Financial system ‘resilient’ in pandemic

Financial system ‘resilient’ in pandemic

The Greek financial system has weathered the Covid-19 pandemic crisis well and has remained resilient, the Bank of Greece said in its Financial Stability Review released on Thursday.

The central bank noted that the high stock of nonperforming loans and the quality of prudential own funds remain the biggest challenges facing the financial system, along with a stronger bank-sovereign nexus.

Economic activity was significantly impacted by the Covid-19 pandemic in 2020, driving the economy into a deep recession and triggering shocks in the financial system. However, a series of measures enacted by the authorities (i.e. the Greek government, the European Central Bank and the Single Supervisory Mechanism) and examined in the review have largely curbed the impact of the pandemic. Against this backdrop, the Greek banking sector must address both existing and novel, pandemic-related challenges and ensure the uninterrupted flow of credit to the real economy.

Important initiatives by Greek banks and the government through the implementation of the Hellenic Asset Protection Scheme (HAPS) have definitely contributed to a reduction in the NPL ratio. However, this ratio is still a multiple of the European average, without taking into account any new NPLs that will emerge as a result of the Covid-19 crisis. In this context, banks must expedite the recognition of any new NPLs in their balance sheets as Covid-related support measures begin to be phased out, in order to ensure that the challenges that they are facing are properly disclosed.
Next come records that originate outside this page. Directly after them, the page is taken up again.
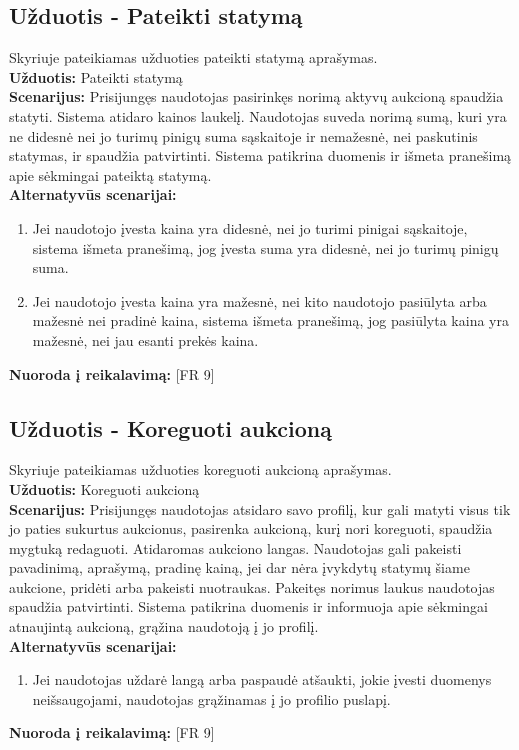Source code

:\documentclass{VUMIFPSkursinis}
\begin{document}
	\subsection{Užduotis - Pateikti statymą}
	Skyriuje pateikiamas užduoties pateikti statymą aprašymas.\\
	\textbf{Užduotis:}  Pateikti statymą \\
	\textbf{Scenarijus:}  Prisijungęs naudotojas pasirinkęs norimą aktyvų aukcioną spaudžia statyti. Sistema atidaro kainos laukelį. Naudotojas suveda norimą sumą, kuri yra ne didesnė nei jo turimų pinigų suma sąskaitoje ir nemažesnė, nei paskutinis statymas, ir spaudžia patvirtinti. Sistema patikrina duomenis ir išmeta pranešimą apie sėkmingai pateiktą statymą. \\
	\textbf{Alternatyvūs scenarijai:}
	\begin{enumerate}
		\item Jei naudotojo įvesta kaina yra didesnė, nei jo turimi pinigai sąskaitoje, sistema išmeta pranešimą, jog įvesta suma yra didesnė, nei jo turimų pinigų suma.
		\item Jei naudotojo įvesta kaina yra mažesnė, nei kito naudotojo pasiūlyta arba mažesnė nei pradinė kaina, sistema išmeta pranešimą, jog pasiūlyta kaina yra mažesnė, nei jau esanti prekės kaina.
	\end{enumerate}
	\textbf{Nuoroda į reikalavimą: } [FR 9]

	\subsection{Užduotis - Koreguoti aukcioną}
	Skyriuje pateikiamas užduoties koreguoti aukcioną aprašymas.\\
	\textbf{Užduotis:}  Koreguoti aukcioną \\
	\textbf{Scenarijus:}  Prisijungęs naudotojas atsidaro savo profilį, kur gali matyti visus tik jo paties sukurtus aukcionus, pasirenka aukcioną, kurį nori koreguoti, spaudžia mygtuką redaguoti. Atidaromas aukciono langas. Naudotojas gali pakeisti pavadinimą, aprašymą, pradinę kainą, jei dar nėra įvykdytų statymų šiame aukcione, pridėti arba pakeisti nuotraukas. Pakeitęs norimus laukus naudotojas spaudžia patvirtinti. Sistema patikrina duomenis ir informuoja apie sėkmingai atnaujintą aukcioną, grąžina naudotoją į jo profilį.  \\
	\textbf{Alternatyvūs scenarijai:}
	\begin{enumerate}
		\item Jei naudotojas uždarė langą arba paspaudė atšaukti, jokie įvesti duomenys neišsaugojami, naudotojas grąžinamas į jo profilio puslapį.
	\end{enumerate}
	\textbf{Nuoroda į reikalavimą: } [FR 9]
\end{document}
The low-for-long interest rate environment and the monetary policy measures in place have favorably affected the banking sector’s liquidity situation, contributing to its bottom line in 2020. Still, core profitability remained low, as the larger size of bank balance sheets is not due to an increased supply of credit to the real economy.

As the economic recovery gains traction, the banking sector will be called upon to actively fulfill its intermediation role. Therefore, vigilance and further initiatives on NPL resolution and strengthening capital quality should remain a priority in order to mitigate risks and boost credit supply to the real economy. Moreover, it is clear that support measures should be phased out gradually and the bank-sovereign nexus should be more closely monitored, the Bank of Greece said.